There is fragmentation in the physical sense as well, as the set acts on the emotions evoked throughout the play and the events. 

“It’s happening inside Marie, it’s happening around her, and it definitely happens when people come in and crash into Versailles and take it down,” Weinstock said. “The set itself fragments. There are almost no straight lines in the set, and it’s very stripped down and abstract. It’s meant to show not just extravagance, the point is to show the fall from extravagance.” 

The set breaking down not only represents the events of the time, but also Marie’s life as it falls apart. The show drastically changes in terms of feel and beauty to portray the story of the queen’s downfall.  

“The show shifts tones dramatically halfway through,” Mariano said. “You see these beautiful sets, these beautiful pillars of Versailles, they come out in humongous dresses and wigs, gorgeously decorated. And then, the walls break, there is fracturing and then we see the dirty, dingy side of Marie.”

The play hopes to confuse the audience about their opinions on Marie Antoinette because neutrality does not go hand in hand with her story and doings. 

“We’re not getting people to necessarily sympathize with Marie or to hate her,” Weinstock said. “We’re trying to tell her story truthfully. We anticipate people to dislike Marie. She has flaws, she said bad things, and we also want people to be surprised by finding themselves ending up feeling bad for her. The goal is to have people flip flop. It’s definitely a play that’s going to make you think and question yourself.”

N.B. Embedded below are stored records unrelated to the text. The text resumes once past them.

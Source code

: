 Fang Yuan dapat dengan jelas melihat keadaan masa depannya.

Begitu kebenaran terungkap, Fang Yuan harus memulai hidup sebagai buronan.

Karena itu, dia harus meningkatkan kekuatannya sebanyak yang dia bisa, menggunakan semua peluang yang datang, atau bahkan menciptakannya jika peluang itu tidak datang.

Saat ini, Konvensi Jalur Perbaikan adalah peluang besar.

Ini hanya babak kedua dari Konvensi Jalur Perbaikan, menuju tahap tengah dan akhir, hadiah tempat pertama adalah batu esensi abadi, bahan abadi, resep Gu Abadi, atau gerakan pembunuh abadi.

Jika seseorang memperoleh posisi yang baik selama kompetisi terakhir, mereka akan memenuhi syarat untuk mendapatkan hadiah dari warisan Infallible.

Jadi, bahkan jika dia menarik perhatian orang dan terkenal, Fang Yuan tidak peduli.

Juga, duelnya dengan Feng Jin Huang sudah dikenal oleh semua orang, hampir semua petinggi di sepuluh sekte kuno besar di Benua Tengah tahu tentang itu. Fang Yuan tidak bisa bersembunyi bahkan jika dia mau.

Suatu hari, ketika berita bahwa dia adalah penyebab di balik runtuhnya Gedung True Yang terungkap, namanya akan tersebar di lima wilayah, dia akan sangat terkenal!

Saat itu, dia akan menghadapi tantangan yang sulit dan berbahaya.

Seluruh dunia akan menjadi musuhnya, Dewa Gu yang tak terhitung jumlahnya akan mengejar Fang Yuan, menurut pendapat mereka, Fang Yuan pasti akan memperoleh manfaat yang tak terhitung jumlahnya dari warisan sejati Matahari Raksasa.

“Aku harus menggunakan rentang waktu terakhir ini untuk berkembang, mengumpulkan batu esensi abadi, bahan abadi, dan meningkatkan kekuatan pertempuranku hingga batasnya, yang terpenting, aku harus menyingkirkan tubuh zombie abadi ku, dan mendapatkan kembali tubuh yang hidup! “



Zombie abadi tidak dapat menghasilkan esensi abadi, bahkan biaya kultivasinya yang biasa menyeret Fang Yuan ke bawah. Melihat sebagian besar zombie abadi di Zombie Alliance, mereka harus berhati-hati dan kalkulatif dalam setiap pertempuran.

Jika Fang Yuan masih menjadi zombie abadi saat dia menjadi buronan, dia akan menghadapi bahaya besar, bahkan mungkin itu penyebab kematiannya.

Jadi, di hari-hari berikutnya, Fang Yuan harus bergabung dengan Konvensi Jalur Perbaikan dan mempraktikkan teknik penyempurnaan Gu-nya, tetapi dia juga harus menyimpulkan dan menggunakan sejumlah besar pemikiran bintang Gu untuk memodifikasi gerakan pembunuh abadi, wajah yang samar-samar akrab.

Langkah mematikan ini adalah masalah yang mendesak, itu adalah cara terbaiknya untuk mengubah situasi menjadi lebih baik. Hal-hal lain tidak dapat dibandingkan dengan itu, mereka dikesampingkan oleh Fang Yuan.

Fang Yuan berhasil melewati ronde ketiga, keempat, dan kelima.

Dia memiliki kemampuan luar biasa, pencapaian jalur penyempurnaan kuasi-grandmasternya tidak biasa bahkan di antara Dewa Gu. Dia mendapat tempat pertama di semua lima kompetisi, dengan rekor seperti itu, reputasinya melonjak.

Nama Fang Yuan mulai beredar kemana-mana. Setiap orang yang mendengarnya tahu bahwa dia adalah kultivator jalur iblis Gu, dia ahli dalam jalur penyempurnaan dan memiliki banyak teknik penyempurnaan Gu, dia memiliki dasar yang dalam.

Marie Antoinette is a woman of history who had power, money, and standing. She made bad choices but there is a depth to her that this play may show the audience, Mariano said. 

“What I hope is, by the end of the show, you’re not rooting for her demise in a ‘Whoo thank god I’m going to go get dinner now’ way,” she said. “I hope you’re like ‘All right, I understand how we came to be in this place.’ What I want is everybody’s second glance for Marie Antoinette and that’s all. Beyond that, who could say.”